The Royal Free London NHS Foundation Trust is to investigate whether artificial intelligence (AI) could be as effective at detecting breast cancer as currently-used screening methods – and therefore speed up detection rates and reduce patient waiting times.

When a woman has a mammogram, the images are assessed by two radiologists. The use of two pairs of eyes increases the rate of cancer detection and keeps recall rates low, but it is resource-intensive – a problem exacerbated by a shortage of radiologists.

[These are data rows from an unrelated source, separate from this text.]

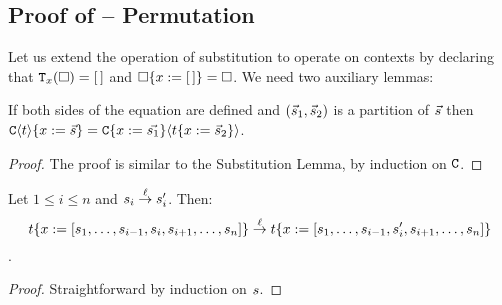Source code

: 
\subsection{Proof of  -- Permutation}
\label{appendix_strong_permutation}

Let us extend the operation of substitution to operate on contexts
by declaring that $\mathtt{T}_{x}(\Box) = [\,]$
and $\Box\{x := [\,]\} = \Box$.
We need two auxiliary lemmas:

\begin{lemma}
If both sides of the equation are defined
and $(\vec{s}_1,\vec{s}_2)$ is a partition of $\vec{s}$
then
$\mathtt{C}\langle t\rangle\{x := \vec{s}\} = \mathtt{C}\{x := \vec{s_1}\}\langle t\{x := \vec{s}_2\}\rangle$.
\end{lemma}
\begin{proof}
The proof is similar to the Substitution Lemma, by induction on $\mathtt{C}$.
\end{proof}

\begin{lemma}
Let $1 \leq i \leq n$ and $s_i \overset{\ell}{\to} s'_i$.
Then:
\[
 t\{x := [s_1,\hdots,s_{i-1},s_i,s_{i+1},\hdots,s_n]\} \overset{\ell}{\to}
 t\{x := [s_1,\hdots,s_{i-1},s'_i,s_{i+1},\hdots,s_n]\}
\].
\end{lemma}
\begin{proof}
Straightforward by induction on $s$.
\end{proof}

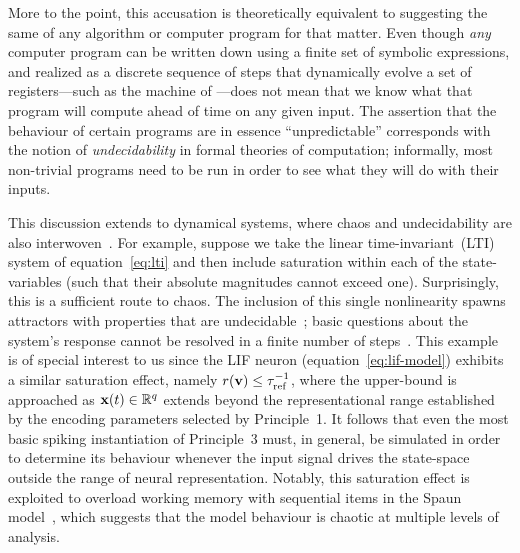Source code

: More to the point, this accusation is theoretically equivalent to suggesting the same of any algorithm or computer program for that matter.
Even though \emph{any} computer program can be written down using a finite set of symbolic expressions, and realized as a discrete sequence of steps that dynamically evolve a set of registers---such as the machine of \citet{turing1938computable}---does not mean that we know what that program will compute ahead of time on any given input.
The assertion that the behaviour of certain programs are in essence ``unpredictable'' corresponds with the notion of \emph{undecidability} in formal theories of computation; informally, most non-trivial programs need to be run in order to see what they will do with their inputs.

This discussion extends to dynamical systems, where chaos and undecidability are also interwoven~\citep{moore1991generalized}.
For example, suppose we take the linear time-invariant~(LTI) system of equation~\ref{eq:lti} and then include saturation within each of the state-variables (such that their absolute magnitudes cannot exceed one).
Surprisingly, this is a sufficient route to chaos.
The inclusion of this single nonlinearity spawns attractors with properties that are undecidable~\citep{blondel2001stability}; basic questions about the system's response cannot be resolved in a finite number of steps~\citep{bennett1990undecidable}.
This example is of special interest to us since the LIF neuron (equation~\ref{eq:lif-model}) exhibits a similar saturation effect, namely $r(\mathbf{v}) \le \tau_\text{ref}^{-1}$, where the upper-bound is approached as $\mathbf{x}(t) \in \mathbb{R}^q$ extends beyond the representational range established by the encoding parameters selected by Principle~1.
It follows that even the most basic spiking instantiation of Principle~3 must, in general, be simulated in order to determine its behaviour whenever the input signal drives the state-space outside the range of neural representation.
Notably, this saturation effect is exploited to overload working memory with sequential items in the Spaun model~\citep{eliasmith2012}, which suggests that the model behaviour is chaotic at multiple levels of analysis.


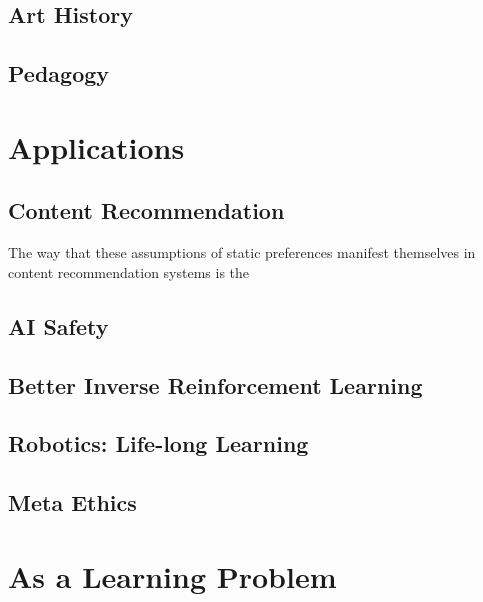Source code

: \documentclass{book}
\begin{document}
	\subsection{Art History}
	\subsection{Pedagogy} %
	\subsection{}
	
	
	\section{Applications}
	
	\subsection{Content Recommendation}
	The way that these assumptions of static preferences manifest themselves in content recommendation systems is the
	
	\subsection{AI Safety}
	\subsection{Better Inverse Reinforcement Learning}
	\subsection{Robotics: Life-long Learning}
	\subsection{Meta Ethics}
	
	\section{As a Learning Problem}
	
	
\end{document}
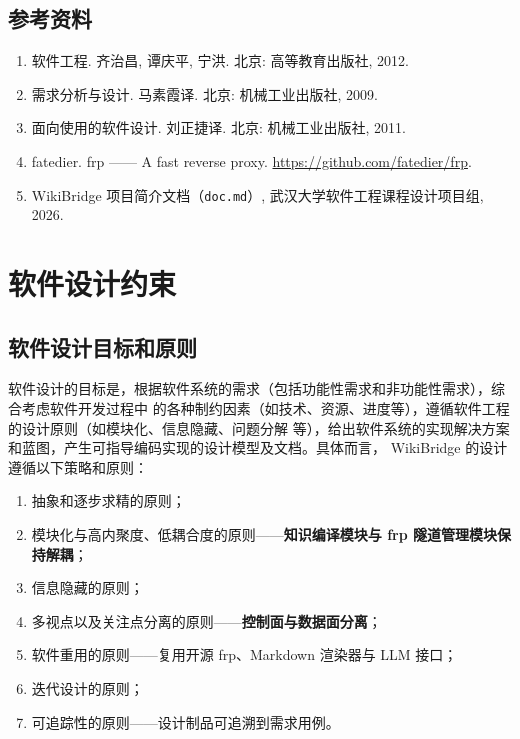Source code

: \documentclass[UTF8,a4paper,12pt]{ctexart}
\newcommand{\keypoint}[1]{\textcolor{whu}{\textbf{#1}}}
\newcommand{\code}[1]{\texttt{#1}}
\begin{document}
\subsection{参考资料}
\begin{enumerate}[leftmargin=2.4em]
  \item 软件工程. 齐治昌, 谭庆平, 宁洪. 北京: 高等教育出版社, 2012.
  \item 需求分析与设计. 马素霞译. 北京: 机械工业出版社, 2009.
  \item 面向使用的软件设计. 刘正捷译. 北京: 机械工业出版社, 2011.
  \item fatedier. frp —— A fast reverse proxy. \url{https://github.com/fatedier/frp}.
  \item WikiBridge 项目简介文档（\code{doc.md}）, 武汉大学软件工程课程设计项目组, 2026.
\end{enumerate}

\section{软件设计约束}

\subsection{软件设计目标和原则}
软件设计的目标是，根据软件系统的需求（包括功能性需求和非功能性需求），综合考虑软件开发过程中
的各种制约因素（如技术、资源、进度等），遵循软件工程的设计原则（如模块化、信息隐藏、问题分解
等），给出软件系统的实现解决方案和蓝图，产生可指导编码实现的设计模型及文档。具体而言，
WikiBridge 的设计遵循以下策略和原则：
\begin{enumerate}[leftmargin=2.4em]
  \item 抽象和逐步求精的原则；
  \item 模块化与高内聚度、低耦合度的原则——\keypoint{知识编译模块与 frp 隧道管理模块保持解耦}；
  \item 信息隐藏的原则；
  \item 多视点以及关注点分离的原则——\keypoint{控制面与数据面分离}；
  \item 软件重用的原则——复用开源 frp、Markdown 渲染器与 LLM 接口；
  \item 迭代设计的原则；
  \item 可追踪性的原则——设计制品可追溯到需求用例。
\end{enumerate}
\end{document}
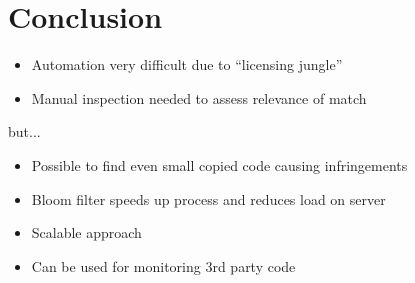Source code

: 
\section{Conclusion}


\begin{frame}{\insertsection}
	\begin{itemize}
		\small
		\item Automation very difficult due to ``licensing jungle''
		\item Manual inspection needed to assess relevance of match
	\end{itemize}
	but...
	\begin{itemize}
		\small
		\item Possible to find even small copied code causing infringements
		\item Bloom filter speeds up process and reduces load on server
		\item Scalable approach
		\item Can be used for monitoring 3rd party code
	\end{itemize}

\end{frame}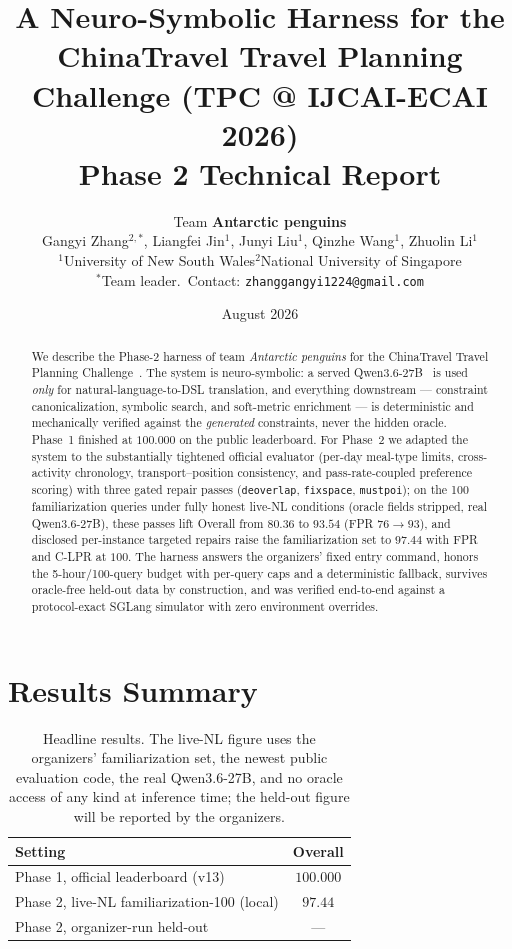 \documentclass{article}
\title{\bf A Neuro-Symbolic Harness for the ChinaTravel Travel Planning
Challenge (TPC @ IJCAI-ECAI 2026)\\[1mm]\large Phase 2 Technical Report}
\author{Team \textbf{Antarctic penguins}\\[0.5mm]
\small Gangyi Zhang$^{2,*}$, Liangfei Jin$^{1}$, Junyi Liu$^{1}$,
Qinzhe Wang$^{1}$, Zhuolin Li$^{1}$\\
\small $^{1}$University of New South Wales\quad $^{2}$National University of Singapore\\
\small $^{*}$Team leader.\ Contact: \texttt{zhanggangyi1224@gmail.com}}
\date{August 2026}
\begin{document}
\twocolumn[\maketitle]

\begin{abstract}
We describe the Phase-2 harness of team \emph{Antarctic penguins} for the
ChinaTravel Travel Planning Challenge~\cite{chinatravel,tpc}. The system is
neuro-symbolic: a served Qwen3.6-27B~\cite{qwen} is used \emph{only} for
natural-language-to-DSL translation, and everything downstream ---
constraint canonicalization, symbolic search, and soft-metric enrichment ---
is deterministic and mechanically verified against the \emph{generated}
constraints, never the hidden oracle. Phase~1 finished at $100.000$ on the
public leaderboard. For Phase~2 we adapted the system to the substantially
tightened official evaluator (per-day meal-type limits, cross-activity
chronology, transport--position consistency, and pass-rate-coupled
preference scoring) with three gated repair passes (\texttt{deoverlap},
\texttt{fixspace}, \texttt{mustpoi}); on the 100 familiarization queries
under fully honest live-NL conditions (oracle fields stripped, real
Qwen3.6-27B), these passes lift Overall from $80.36$ to $93.54$ (FPR $76\!\to\!93$),
and disclosed per-instance targeted repairs raise the familiarization set
to $\mathbf{97.44}$ with FPR and C-LPR at $100$. The harness answers the
organizers' fixed entry command, honors the 5-hour/100-query budget with
per-query caps and a deterministic fallback, survives oracle-free held-out
data by construction, and was verified end-to-end against a protocol-exact
SGLang simulator with zero environment overrides.
\end{abstract}

\section{Results Summary}

\begin{table}[t]
\centering
\footnotesize
\begin{tabular}{@{}lc@{}}
\toprule
Setting & Overall\\
\midrule
Phase 1, official leaderboard (v13) & $\mathbf{100.000}$\\
Phase 2, live-NL familiarization-100 (local) & $\mathbf{97.44}$\\
Phase 2, organizer-run held-out & ---\\
\bottomrule
\end{tabular}
\caption{Headline results. The live-NL figure uses the organizers'
familiarization set, the newest public evaluation code, the real
Qwen3.6-27B, and no oracle access of any kind at inference time; the
held-out figure will be reported by the organizers.}
\end{table}
\end{document}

To see if AI could do the job as well, the Royal Free London will use Mia (mammography intelligent assessment) from Kheiron Medical Technologies, to evaluate mammograms carried out by the North London Breast Screening Service (NLBSS). Each mammogram will have already been evaluated by two radiologists, making it possible to compare Mia’s accuracy with the accuracy of current standard practice. Any woman whose mammograms have been identified by the radiologists as abnormal will have already been referred for further investigations or treatment. All the patient data used in the study will be anonymised.

Mia uses deep learning for continual improvement

The more mammograms Mia analyses, the more it will learn, so it will continually improve its ability to detect cancerous or pre-cancerous cells. The tool has been built by using a form of deep learning called convoluted neural networks, which involved being trained on three million images.

Mia works by analysing the image and suggesting that either no further action is needed or that further investigation is required. If it is found to be effective, it could be implemented nationwide, eventually replacing the need for an evaluation by a second radiologist. This would reduce the current backlogs in the system and alleviate the problems caused by the shortage of radiologists.

NLBSS, situated in Edgware Community Hospital, is one of the largest screening services in the country, screening 50,000 women a year. It is one 14 hospital sites across the country participating in the study, which has been funded by the AI in Health and Care Award.

Dr William Teh, a consultant radiologist at the Royal Free London, said: “The study will provide evidence to help assess whether the use of AI in this instance could be a viable option. It’s an opportunity to analyse and assess the differences between human and machine made decisions and to learn whether AI has the potential power to positively transform clinical practice in real-world screening populations.”